Work instructions
Every line below that holds the string "system" must be copied.

Records provided
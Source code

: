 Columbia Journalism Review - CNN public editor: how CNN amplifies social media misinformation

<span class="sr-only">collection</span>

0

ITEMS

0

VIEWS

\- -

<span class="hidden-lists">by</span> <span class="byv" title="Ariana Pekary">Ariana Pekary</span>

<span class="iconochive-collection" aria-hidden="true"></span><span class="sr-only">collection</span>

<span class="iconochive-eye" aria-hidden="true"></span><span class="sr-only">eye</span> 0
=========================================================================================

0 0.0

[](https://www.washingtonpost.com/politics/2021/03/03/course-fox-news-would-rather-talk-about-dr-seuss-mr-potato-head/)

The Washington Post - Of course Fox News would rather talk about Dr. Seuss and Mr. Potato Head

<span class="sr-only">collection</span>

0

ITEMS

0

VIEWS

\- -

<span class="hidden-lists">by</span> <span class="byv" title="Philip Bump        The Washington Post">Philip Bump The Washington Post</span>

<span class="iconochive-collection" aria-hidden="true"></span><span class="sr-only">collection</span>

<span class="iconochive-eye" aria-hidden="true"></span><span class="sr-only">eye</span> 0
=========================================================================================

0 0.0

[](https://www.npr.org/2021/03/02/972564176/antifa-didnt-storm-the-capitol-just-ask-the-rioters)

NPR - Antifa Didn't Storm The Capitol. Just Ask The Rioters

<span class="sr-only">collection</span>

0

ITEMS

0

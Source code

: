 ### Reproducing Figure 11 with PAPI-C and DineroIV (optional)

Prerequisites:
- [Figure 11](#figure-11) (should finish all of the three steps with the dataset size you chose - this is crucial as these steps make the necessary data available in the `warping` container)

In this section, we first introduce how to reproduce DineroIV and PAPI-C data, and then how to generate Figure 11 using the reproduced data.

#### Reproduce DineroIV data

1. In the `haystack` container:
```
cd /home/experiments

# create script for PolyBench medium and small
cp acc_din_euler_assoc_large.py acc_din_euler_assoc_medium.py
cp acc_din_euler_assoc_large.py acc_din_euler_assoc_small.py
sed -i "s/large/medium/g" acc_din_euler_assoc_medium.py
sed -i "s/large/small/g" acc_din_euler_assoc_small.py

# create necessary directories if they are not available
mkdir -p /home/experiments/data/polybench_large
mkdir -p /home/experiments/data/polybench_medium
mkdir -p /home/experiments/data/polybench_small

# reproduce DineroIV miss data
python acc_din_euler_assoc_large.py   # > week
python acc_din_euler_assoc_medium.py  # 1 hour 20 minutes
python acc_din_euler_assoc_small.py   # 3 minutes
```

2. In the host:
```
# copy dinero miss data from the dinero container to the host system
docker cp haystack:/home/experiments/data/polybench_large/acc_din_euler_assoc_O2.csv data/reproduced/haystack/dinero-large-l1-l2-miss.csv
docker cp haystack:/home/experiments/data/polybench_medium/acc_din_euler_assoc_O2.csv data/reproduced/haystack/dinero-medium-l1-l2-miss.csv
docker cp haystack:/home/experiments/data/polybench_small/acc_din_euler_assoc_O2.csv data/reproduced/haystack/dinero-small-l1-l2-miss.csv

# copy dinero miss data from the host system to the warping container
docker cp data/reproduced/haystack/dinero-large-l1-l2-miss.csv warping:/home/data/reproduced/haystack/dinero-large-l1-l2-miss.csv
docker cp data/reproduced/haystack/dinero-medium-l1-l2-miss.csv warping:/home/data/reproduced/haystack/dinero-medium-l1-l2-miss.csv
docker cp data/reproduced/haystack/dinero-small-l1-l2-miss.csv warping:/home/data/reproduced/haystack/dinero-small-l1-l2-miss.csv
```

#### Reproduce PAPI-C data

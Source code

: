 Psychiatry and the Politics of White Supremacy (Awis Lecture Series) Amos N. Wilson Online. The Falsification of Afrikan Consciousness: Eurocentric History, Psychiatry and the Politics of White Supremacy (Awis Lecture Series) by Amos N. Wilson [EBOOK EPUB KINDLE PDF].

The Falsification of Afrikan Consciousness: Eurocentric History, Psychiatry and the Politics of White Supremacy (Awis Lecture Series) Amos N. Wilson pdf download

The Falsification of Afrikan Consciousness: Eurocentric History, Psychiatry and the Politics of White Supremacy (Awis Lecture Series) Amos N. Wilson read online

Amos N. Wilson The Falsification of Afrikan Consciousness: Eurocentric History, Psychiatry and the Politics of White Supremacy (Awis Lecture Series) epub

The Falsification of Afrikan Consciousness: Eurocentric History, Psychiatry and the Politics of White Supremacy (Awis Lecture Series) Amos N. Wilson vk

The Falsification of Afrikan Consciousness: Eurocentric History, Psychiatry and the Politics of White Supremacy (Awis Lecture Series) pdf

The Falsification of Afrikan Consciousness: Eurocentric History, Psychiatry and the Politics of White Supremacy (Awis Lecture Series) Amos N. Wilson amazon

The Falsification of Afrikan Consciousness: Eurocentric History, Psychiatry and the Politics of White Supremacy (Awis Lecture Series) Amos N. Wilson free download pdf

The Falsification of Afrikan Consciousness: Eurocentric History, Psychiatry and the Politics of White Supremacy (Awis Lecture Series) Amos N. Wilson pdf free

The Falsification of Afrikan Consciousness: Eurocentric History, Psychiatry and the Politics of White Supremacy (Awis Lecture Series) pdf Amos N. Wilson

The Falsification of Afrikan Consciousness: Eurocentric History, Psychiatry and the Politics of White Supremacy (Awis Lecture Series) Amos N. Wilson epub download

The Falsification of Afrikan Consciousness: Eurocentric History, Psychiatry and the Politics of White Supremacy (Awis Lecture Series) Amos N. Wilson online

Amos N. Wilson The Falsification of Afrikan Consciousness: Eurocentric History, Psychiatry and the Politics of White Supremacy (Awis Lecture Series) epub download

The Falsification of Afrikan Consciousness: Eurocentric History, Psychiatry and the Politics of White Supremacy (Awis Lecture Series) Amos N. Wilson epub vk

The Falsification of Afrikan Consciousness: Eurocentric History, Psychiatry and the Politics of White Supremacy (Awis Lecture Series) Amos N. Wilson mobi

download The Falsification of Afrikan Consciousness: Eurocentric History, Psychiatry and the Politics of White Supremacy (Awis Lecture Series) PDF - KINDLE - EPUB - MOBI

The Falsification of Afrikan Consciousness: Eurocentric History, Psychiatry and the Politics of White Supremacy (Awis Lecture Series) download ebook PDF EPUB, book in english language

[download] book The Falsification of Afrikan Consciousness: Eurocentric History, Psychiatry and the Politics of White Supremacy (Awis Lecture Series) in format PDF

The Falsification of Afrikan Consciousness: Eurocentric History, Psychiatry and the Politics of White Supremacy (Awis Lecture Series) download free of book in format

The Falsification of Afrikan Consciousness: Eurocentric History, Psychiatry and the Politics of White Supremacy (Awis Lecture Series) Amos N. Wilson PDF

Response area
# copy dinero miss data from the dinero container to the host system
# copy dinero miss data from the host system to the warping container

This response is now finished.